[SUPPLIED INFORMATION]
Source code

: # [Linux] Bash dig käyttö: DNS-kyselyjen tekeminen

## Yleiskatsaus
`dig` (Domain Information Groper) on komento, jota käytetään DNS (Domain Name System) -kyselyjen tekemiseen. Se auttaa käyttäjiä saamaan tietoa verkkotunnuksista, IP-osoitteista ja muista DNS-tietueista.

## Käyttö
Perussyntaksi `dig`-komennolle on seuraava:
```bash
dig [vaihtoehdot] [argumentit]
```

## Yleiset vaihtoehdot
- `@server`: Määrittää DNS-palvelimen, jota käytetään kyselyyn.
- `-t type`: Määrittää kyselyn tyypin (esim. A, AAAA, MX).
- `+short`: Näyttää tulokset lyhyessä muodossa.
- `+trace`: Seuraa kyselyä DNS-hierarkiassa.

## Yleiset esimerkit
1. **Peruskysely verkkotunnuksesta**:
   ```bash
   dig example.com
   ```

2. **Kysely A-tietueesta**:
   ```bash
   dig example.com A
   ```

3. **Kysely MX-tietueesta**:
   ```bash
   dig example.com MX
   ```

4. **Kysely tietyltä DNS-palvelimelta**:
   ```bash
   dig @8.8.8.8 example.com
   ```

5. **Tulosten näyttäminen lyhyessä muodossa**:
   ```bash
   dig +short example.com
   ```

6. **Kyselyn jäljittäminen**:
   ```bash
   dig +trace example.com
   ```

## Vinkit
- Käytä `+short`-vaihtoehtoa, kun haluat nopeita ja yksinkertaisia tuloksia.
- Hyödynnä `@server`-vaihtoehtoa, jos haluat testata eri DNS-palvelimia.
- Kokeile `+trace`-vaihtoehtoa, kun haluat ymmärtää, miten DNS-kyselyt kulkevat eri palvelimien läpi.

[WHAT THE EXERCISE ASKS]
The data, all of it, should be transcribed exactly.

[TASK OUTPUT]
Source code

: # [Linux] Bash dig käyttö: DNS-kyselyjen tekeminen

## Yleiskatsaus
`dig` (Domain Information Groper) on komento, jota käytetään DNS (Domain Name System) -kyselyjen tekemiseen. Se auttaa käyttäjiä saamaan tietoa verkkotunnuksista, IP-osoitteista ja muista DNS-tietueista.

## Käyttö
Perussyntaksi `dig`-komennolle on seuraava:
```bash
dig [vaihtoehdot] [argumentit]
```

## Yleiset vaihtoehdot
- `@server`: Määrittää DNS-palvelimen, jota käytetään kyselyyn.
- `-t type`: Määrittää kyselyn tyypin (esim. A, AAAA, MX).
- `+short`: Näyttää tulokset lyhyessä muodossa.
- `+trace`: Seuraa kyselyä DNS-hierarkiassa.

## Yleiset esimerkit
1. **Peruskysely verkkotunnuksesta**:
   ```bash
   dig example.com
   ```

2. **Kysely A-tietueesta**:
   ```bash
   dig example.com A
   ```

3. **Kysely MX-tietueesta**:
   ```bash
   dig example.com MX
   ```

4. **Kysely tietyltä DNS-palvelimelta**:
   ```bash
   dig @8.8.8.8 example.com
   ```

5. **Tulosten näyttäminen lyhyessä muodossa**:
   ```bash
   dig +short example.com
   ```

6. **Kyselyn jäljittäminen**:
   ```bash
   dig +trace example.com
   ```

## Vinkit
- Käytä `+short`-vaihtoehtoa, kun haluat nopeita ja yksinkertaisia tuloksia.
- Hyödynnä `@server`-vaihtoehtoa, jos haluat testata eri DNS-palvelimia.
- Kokeile `+trace`-vaihtoehtoa, kun haluat ymmärtää, miten DNS-kyselyt kulkevat eri palvelimien läpi.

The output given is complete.